Y eso puede ser especialmente duro para personas sensibles o con autoestima frágil, porque la validación afectiva parece depender continuamente de métricas implícitas:
matches,
respuestas,
atención,
deseo recibido.
Freud y El malestar en la cultura
El malestar en la cultura plantea algo muy profundo: la civilización nos protege y nos permite convivir, pero también exige renuncias constantes a nuestros impulsos y deseos.
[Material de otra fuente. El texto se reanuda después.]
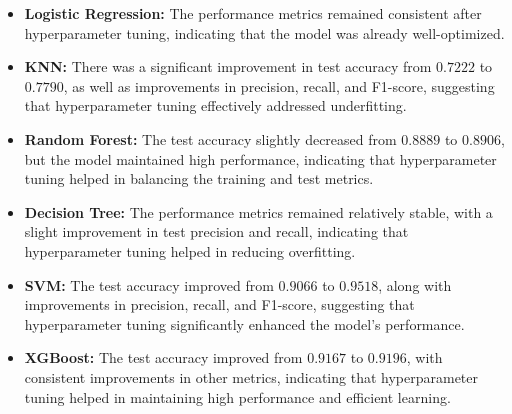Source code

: \documentclass[12pt]{report}
\begin{document}
\vspace{-1.5em}
\begin{itemize}
	\setlength\itemsep{-1.5em}
	\item \textbf{Logistic Regression:} The performance metrics remained consistent after hyperparameter tuning, indicating that the model was already well-optimized.
	\item \textbf{KNN:} There was a significant improvement in test accuracy from $0.7222$ to $0.7790$, as well as improvements in precision, recall, and F1-score, suggesting that hyperparameter tuning effectively addressed underfitting.
	\item \textbf{Random Forest:} The test accuracy slightly decreased from $0.8889$ to $0.8906$, but the model maintained high performance, indicating that hyperparameter tuning helped in balancing the training and test metrics.
	\item \textbf{Decision Tree:} The performance metrics remained relatively stable, with a slight improvement in test precision and recall, indicating that hyperparameter tuning helped in reducing overfitting.
	\item \textbf{SVM:} The test accuracy improved from $0.9066$ to $0.9518$, along with improvements in precision, recall, and F1-score, suggesting that hyperparameter tuning significantly enhanced the model's performance.
	\item \textbf{XGBoost:} The test accuracy improved from $0.9167$ to $0.9196$, with consistent improvements in other metrics, indicating that hyperparameter tuning helped in maintaining high performance and efficient learning.
\end{itemize}
\end{document}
Esa tensión genera malestar inevitable.
Freud veía que cuanto más compleja se vuelve la cultura, más reprimido y dividido internamente puede sentirse el individuo.
Hoy el problema quizá no sea tanto la represión clásica victoriana que Freud observaba, sino otra forma de presión:
obligación de construirse continuamente,
necesidad de autorrealización,
rendimiento emocional,
éxito sexual y social,
optimización permanente.
Algunos pensadores actuales dicen que hemos pasado de una “sociedad disciplinaria” a una “sociedad del rendimiento”.
Por ejemplo:
antes el mandato era “debes obedecer”;
ahora el mandato es “debes convertirte en tu mejor versión”.
Y eso genera otro tipo de sufrimiento:
ansiedad,
sensación de insuficiencia,
agotamiento identitario,
comparación constante,
miedo a no ser deseable o relevante.
El papel específico del feminismo
El feminismo también cambia las dinámicas porque cuestiona expectativas tradicionales sobre:
masculinidad,
poder,
dependencia,
sexualidad,
cuidado emocional.
Muchos hombres crecieron con modelos antiguos de relación y ahora se encuentran en un terreno distinto:
se espera más capacidad emocional,
más comunicación,
más igualdad,
pero también sigue existiendo presión de éxito, atractivo y seguridad.
Eso puede producir desorientación identitaria en algunos hombres, especialmente si ya tenían inseguridades previas.
Y para muchas mujeres ocurre algo parecido:
más libertad,
pero también más presión estética, profesional y emocional;
más opciones,
pero también más agotamiento relacional.
Es decir: la libertad aumenta, pero también aumenta la responsabilidad individual y la incertidumbre.
El núcleo del problema actual
Quizá el gran problema contemporáneo es que:
queremos amor auténtico,
pero vivimos dentro de sistemas que convierten casi todo en evaluación, rendimiento y consumo rápido.
Y eso produce una contradicción fuerte: buscamos intimidad profunda en entornos diseñados para la estimulación constante y la comparación infinita.
Por eso tantas personas sienten:
soledad,
fatiga emocional,
dificultad para confiar,
sensación de reemplazabilidad,
o miedo a no ser suficientes.
Y por eso lo que viviste en Tinder te afectó tanto: no era solo una conversación. Tocaba temas muy profundos sobre valor personal, reciprocidad, deseo y miedo a no ser elegido.